The vision: Ecommerce currently makes up about 18% of Sam’s Club revenues, but the Walmart-owned warehouse chain sees opportunities to lift that share to at least 40% in the coming years by leaning on Walmart’s vast ecommerce supply chain, said Christopher Nicholas, president & CEO of Sam's Club US, at Barclays 18th Annual Global Consumer Staples Conference 2025.
The details: To drive that growth, the retailer revamped its website and app earlier this month.
- It added a “global intent center” in the top left corner that lets customers choose a fulfillment option—pickup, curbside, or ship-to-home, per Modern Retail.
- The feature adapts to customer choices and distinguishes between shipping and delivery; if a shopper selects ship-to-home, Sam’s Club can surface items unavailable locally but recommended by its personalization model.

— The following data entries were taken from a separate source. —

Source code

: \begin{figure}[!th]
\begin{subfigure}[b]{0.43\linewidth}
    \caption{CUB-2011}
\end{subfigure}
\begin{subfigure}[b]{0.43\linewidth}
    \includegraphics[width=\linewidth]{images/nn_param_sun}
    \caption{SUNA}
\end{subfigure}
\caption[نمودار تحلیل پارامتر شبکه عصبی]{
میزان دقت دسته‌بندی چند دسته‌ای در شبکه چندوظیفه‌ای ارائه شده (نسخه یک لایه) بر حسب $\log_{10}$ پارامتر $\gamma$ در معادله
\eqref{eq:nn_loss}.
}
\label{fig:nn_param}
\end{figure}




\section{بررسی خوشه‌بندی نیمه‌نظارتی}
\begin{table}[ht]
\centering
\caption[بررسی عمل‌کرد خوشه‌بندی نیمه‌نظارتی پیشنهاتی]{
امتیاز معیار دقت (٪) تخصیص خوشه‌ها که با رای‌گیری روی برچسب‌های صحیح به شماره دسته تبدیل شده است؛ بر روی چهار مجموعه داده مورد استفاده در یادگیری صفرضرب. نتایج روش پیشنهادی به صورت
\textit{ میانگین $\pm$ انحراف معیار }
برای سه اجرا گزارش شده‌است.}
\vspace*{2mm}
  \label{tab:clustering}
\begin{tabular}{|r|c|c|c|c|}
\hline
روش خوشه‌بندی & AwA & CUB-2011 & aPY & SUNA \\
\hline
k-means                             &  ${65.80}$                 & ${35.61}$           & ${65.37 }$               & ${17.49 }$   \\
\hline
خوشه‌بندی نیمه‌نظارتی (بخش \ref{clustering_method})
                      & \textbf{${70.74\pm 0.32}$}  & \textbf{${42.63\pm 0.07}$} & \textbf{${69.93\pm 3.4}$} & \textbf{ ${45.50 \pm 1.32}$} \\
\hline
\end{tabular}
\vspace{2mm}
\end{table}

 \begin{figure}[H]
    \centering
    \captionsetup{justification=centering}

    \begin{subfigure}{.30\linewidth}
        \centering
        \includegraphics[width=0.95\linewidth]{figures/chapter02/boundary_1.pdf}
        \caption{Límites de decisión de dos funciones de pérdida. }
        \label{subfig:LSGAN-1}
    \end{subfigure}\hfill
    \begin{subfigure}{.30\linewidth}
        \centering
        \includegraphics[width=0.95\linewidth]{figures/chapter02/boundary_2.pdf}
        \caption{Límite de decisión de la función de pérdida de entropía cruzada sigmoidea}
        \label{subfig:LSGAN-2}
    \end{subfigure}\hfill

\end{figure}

- It also redesigned product detail pages with larger images and more videos.
The strategy: The digital revamp is part of a broader push to remove friction from the warehouse shopping experience, Nicholas said.
- Club-fulfilled deliveries drove about half of Sam’s Club’s ecommerce sales growth in Q2. To expand that share, the retailer is testing new formats in Grapevine, Texas, and Tempe, Arizona, with fulfillment spaces of 6,000 to 7,000 square feet—far larger than the 1,500-square-foot company average.
- Sam’s Club is also extending store experiences online. In May, it launched pizza delivery at most clubs to encourage more digital orders—and delivered 24,000 pizzas in the last week of August alone, according to Pulsifer.
- In-store, the retailer continues to streamline trips with its Scan & Go technology. About 40% of members now use the feature, with adoption even higher on weekends and at busier locations.